Im Gegensatz zu den beiden männlichen Figuren hat die Figur von Radha eine vergleichsweise kleine Rolle in „Dust“. Trotzdem ist es ihr Schicksal, das nachhaltig berührt, um das die Gedanken noch lange kreisen. Genauso wie die Figuren David und Krishna geisterte sie schon lange in Udita Bhargavas Kopf herum. „Die drei Figuren waren zuerst da“, erzählt die 36-jährige Regisseurin, die auch das Drehbuch zum Film verfasst hat.

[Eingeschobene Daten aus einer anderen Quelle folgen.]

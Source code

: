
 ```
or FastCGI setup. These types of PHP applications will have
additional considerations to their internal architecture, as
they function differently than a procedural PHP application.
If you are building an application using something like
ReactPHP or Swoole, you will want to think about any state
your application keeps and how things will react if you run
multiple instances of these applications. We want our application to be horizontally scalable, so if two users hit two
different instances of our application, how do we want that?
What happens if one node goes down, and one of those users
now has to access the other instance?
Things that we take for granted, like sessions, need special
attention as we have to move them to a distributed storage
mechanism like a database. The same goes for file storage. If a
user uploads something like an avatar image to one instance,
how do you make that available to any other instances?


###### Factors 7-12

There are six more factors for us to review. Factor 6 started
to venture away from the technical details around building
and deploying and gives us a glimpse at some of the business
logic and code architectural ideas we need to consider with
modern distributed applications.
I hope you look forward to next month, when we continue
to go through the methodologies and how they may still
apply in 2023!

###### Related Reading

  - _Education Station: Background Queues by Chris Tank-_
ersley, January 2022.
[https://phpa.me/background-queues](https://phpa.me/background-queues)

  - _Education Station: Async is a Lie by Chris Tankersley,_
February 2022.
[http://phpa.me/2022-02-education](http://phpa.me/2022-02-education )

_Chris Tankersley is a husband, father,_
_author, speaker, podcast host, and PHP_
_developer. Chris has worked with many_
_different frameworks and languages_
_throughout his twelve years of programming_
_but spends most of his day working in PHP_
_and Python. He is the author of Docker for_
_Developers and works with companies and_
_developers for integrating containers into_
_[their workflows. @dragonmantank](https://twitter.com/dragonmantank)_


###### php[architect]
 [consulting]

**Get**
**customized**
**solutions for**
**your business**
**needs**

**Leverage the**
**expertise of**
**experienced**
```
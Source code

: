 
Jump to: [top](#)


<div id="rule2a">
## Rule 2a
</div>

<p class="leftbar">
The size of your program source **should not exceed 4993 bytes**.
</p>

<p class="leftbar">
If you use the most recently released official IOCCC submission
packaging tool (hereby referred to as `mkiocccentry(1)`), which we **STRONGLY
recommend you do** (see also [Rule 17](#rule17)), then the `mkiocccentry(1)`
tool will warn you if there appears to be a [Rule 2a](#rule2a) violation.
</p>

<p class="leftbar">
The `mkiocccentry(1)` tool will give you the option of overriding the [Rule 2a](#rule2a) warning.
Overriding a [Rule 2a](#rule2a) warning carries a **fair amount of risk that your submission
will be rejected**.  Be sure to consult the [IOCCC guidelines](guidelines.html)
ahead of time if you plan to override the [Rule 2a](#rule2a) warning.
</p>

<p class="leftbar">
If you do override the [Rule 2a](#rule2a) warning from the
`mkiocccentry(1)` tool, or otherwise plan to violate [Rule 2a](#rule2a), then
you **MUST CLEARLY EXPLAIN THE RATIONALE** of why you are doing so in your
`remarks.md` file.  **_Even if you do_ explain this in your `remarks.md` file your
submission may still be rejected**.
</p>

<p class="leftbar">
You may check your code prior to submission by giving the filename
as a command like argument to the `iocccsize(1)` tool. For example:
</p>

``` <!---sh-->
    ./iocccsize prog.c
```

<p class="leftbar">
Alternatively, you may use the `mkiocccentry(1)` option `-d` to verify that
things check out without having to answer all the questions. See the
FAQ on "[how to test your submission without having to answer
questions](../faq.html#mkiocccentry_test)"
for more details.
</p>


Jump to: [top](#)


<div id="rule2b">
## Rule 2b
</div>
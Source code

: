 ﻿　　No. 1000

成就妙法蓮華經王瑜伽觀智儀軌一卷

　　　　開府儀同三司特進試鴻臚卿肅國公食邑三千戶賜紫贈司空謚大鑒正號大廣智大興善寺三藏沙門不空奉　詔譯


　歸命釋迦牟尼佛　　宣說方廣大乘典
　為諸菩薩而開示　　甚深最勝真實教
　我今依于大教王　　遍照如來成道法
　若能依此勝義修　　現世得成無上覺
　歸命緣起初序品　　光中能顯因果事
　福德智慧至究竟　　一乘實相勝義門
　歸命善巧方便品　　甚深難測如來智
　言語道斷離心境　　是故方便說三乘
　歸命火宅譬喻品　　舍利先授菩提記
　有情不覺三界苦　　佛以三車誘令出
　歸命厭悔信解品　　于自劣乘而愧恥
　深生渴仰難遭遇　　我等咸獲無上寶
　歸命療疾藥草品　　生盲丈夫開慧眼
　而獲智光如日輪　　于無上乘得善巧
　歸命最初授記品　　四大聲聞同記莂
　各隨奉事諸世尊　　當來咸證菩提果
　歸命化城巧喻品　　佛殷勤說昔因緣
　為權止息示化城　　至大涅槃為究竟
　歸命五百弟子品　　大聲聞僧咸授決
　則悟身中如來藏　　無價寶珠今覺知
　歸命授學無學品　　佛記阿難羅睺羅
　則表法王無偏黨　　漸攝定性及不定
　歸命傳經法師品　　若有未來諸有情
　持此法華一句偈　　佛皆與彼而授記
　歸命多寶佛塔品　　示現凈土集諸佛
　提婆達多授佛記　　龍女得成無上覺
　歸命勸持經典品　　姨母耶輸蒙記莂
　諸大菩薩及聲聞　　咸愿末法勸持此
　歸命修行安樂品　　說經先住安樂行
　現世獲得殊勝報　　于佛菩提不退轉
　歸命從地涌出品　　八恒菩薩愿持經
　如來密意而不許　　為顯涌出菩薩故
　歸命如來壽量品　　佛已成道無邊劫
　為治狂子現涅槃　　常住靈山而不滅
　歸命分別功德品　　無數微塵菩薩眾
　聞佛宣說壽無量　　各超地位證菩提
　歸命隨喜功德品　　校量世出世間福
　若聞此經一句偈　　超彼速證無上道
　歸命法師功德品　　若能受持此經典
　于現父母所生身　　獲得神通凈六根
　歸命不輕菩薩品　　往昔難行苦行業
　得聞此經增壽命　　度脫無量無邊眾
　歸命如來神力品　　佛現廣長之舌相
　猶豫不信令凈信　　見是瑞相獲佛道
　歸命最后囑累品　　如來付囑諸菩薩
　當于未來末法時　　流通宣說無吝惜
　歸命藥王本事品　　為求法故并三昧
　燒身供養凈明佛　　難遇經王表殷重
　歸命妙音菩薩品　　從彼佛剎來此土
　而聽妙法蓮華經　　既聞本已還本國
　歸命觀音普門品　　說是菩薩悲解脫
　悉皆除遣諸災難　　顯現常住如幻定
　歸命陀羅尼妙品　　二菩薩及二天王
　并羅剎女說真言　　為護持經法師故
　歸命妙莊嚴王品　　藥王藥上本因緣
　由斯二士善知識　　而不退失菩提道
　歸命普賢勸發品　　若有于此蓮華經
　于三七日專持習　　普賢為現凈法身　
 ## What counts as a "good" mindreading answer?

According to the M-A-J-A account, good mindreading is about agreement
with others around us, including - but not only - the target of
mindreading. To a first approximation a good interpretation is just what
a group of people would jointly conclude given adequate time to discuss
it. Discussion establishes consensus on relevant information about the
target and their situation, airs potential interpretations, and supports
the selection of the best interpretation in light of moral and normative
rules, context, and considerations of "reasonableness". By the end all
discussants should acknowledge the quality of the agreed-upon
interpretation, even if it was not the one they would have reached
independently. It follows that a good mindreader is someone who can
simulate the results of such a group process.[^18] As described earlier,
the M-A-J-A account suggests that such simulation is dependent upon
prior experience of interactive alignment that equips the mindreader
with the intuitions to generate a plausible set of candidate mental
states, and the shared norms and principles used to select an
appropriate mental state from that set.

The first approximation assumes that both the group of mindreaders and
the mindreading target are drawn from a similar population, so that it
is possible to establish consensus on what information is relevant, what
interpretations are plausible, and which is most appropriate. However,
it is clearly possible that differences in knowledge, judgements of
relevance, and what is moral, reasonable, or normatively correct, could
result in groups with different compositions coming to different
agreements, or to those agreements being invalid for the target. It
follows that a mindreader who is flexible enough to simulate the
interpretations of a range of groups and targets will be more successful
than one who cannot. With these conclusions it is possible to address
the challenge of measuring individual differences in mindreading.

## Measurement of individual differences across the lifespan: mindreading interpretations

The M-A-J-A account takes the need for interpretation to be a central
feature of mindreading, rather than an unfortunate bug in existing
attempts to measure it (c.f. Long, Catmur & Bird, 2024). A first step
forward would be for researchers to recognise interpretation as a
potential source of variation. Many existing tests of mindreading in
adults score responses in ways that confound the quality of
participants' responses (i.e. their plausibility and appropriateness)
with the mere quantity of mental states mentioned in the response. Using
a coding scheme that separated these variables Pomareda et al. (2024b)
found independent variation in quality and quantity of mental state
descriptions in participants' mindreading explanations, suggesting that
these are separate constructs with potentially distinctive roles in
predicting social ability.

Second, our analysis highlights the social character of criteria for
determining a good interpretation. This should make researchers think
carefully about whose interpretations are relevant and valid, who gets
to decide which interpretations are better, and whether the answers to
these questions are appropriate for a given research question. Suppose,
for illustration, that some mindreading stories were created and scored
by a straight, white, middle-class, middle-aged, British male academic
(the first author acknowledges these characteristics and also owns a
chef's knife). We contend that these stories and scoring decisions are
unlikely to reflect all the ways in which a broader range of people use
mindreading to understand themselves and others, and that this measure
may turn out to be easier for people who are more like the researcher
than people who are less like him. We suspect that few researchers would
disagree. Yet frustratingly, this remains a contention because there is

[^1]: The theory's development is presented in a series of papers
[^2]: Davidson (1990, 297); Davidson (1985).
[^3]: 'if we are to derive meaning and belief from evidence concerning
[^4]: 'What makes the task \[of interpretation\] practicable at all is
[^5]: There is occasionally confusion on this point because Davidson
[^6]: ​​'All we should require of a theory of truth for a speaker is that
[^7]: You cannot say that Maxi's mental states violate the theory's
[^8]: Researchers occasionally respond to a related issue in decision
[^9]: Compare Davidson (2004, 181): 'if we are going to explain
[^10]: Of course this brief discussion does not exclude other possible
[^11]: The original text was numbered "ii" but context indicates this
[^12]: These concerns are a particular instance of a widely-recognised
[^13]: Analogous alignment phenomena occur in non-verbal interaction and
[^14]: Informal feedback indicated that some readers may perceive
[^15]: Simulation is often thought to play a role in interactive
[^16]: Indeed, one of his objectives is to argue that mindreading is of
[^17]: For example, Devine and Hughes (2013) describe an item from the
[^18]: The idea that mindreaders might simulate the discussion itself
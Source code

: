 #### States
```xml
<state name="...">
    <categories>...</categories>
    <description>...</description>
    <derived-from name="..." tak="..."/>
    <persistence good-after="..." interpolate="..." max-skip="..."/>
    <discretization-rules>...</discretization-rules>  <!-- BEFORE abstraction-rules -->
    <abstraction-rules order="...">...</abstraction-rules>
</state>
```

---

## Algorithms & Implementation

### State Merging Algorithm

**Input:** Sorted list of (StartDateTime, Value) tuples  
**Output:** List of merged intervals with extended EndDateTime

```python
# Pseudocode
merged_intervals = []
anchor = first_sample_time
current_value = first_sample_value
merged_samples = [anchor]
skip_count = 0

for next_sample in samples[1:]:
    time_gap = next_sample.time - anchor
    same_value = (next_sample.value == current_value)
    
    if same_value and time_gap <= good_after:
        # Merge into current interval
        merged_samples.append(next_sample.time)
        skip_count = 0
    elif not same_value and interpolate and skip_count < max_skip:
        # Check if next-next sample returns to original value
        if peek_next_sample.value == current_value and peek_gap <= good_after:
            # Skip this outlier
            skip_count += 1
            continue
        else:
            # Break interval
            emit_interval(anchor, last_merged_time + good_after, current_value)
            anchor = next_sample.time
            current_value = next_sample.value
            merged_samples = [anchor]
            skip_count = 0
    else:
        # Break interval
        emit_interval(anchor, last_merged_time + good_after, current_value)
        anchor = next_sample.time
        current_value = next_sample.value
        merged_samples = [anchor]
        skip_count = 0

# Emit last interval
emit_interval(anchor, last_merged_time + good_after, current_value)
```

Die erste Idee zum Film entstand bereits 2012. Damals las Bhargava, die 2009 ihr Regiestudium in Potsdam begann, einen Artikel über die Unruhen in Zentralindien, der sie zu ihrer Filmgeschichte inspiriert hat. „Ich möchte mit meinem Film den Blick auf die Zustände vor Ort richten“, sagt Bhargava, die mit einem Berliner verheiratet ist und zwischen Berlin und Indore pendelt.

In Indore hat sie die Unruhen nicht direkt miterlebt. „In den Städten spürt man davon nichts direkt“, sagt sie. Dabei liege Indore gar nicht weit weg von den gefährlichen Gebieten. Ihre Recherchen basieren auf Berichten von Journalisten und Fotografen. Die Figur der verstorbenen Freundin ihres Protagonisten David ist eine Art Hommage an all jene, die ihr Leben aufs Spiel setzen, um über Zentralindien informieren zu können, sagt sie.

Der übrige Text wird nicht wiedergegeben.